ParaRNN [from Apple Research] (github.com)

Apple Research released ParaRNN, an open-source package and accompanying paper that enables large speedups by applying nonlinear RNNs in parallel along sequence length. ParaRNN replaces the classic step-by-step hidden-state update with a Newton-linearization plus parallel-reduction solver, letting RNN recurrence be evaluated concurrently across timesteps. The library ships reference diagonalized GRU/LSTM cells, a PyTorch-friendly API that autogenerates Jacobians via autograd, and high-performance CUDA kernels—making it practical to prototype in pure PyTorch and scale to GPU-accelerated production without reimplementing whole models.

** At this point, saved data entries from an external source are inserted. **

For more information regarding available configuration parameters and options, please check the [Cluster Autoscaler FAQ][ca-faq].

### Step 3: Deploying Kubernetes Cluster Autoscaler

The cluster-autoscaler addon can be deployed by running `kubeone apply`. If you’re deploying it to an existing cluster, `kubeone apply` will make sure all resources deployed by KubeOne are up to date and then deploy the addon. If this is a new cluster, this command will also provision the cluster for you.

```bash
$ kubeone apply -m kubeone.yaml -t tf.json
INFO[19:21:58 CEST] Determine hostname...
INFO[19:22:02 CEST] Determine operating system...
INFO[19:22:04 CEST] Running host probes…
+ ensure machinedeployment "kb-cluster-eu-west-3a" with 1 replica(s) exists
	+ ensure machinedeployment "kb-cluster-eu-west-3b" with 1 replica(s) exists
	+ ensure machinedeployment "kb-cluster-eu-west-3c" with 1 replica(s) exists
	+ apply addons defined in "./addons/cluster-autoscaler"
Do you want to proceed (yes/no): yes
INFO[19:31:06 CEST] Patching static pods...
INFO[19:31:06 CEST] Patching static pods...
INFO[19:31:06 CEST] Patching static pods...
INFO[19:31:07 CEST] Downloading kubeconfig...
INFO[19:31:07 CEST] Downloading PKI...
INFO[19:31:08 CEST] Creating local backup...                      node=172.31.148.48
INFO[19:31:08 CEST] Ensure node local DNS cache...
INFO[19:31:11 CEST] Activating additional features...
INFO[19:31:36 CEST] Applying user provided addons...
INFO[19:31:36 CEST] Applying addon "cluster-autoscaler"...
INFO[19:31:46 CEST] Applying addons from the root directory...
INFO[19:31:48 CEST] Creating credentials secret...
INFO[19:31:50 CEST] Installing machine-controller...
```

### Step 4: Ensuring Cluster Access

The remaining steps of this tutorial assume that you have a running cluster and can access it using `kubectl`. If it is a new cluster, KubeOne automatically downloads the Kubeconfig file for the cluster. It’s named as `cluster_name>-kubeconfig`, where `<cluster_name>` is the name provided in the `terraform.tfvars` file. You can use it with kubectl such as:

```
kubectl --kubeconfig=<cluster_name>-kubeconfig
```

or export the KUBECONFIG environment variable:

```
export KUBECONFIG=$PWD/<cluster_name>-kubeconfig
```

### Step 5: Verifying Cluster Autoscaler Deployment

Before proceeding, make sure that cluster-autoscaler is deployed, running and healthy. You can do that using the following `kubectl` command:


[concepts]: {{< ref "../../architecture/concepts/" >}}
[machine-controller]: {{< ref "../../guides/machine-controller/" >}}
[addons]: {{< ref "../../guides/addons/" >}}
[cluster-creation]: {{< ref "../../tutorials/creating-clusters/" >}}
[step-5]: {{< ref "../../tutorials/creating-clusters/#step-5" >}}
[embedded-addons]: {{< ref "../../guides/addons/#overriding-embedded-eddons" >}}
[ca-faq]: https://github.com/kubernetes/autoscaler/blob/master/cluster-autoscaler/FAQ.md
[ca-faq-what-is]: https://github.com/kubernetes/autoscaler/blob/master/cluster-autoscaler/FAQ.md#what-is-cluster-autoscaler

Technically, ParaRNN assembles the Newton linearized system for arbitrary RNN cells and solves it with parallel-reduction algorithms optimized for diagonal and block-diagonal Jacobian structures. It exposes four application modes—from classical sequential to fully fused CUDA kernels—so users can trade ease-of-use for peak performance (parallel_CUDA uses PyTorch for assembly and custom CUDA for reduction; parallel_FUSED requires CUDA implementations of recurrence and Jacobians for the fastest end-to-end kernel). Installation requires Python 3.9+, PyTorch, CUDA and a C++ toolchain; note numerical error grows with sequence length and machine precision and users must ensure Newton stability (bounded Jacobians) when designing cells. ParaRNN makes experimenting with new RNN designs fast while unlocking parallel training performance previously unavailable for long-sequence RNN workloads.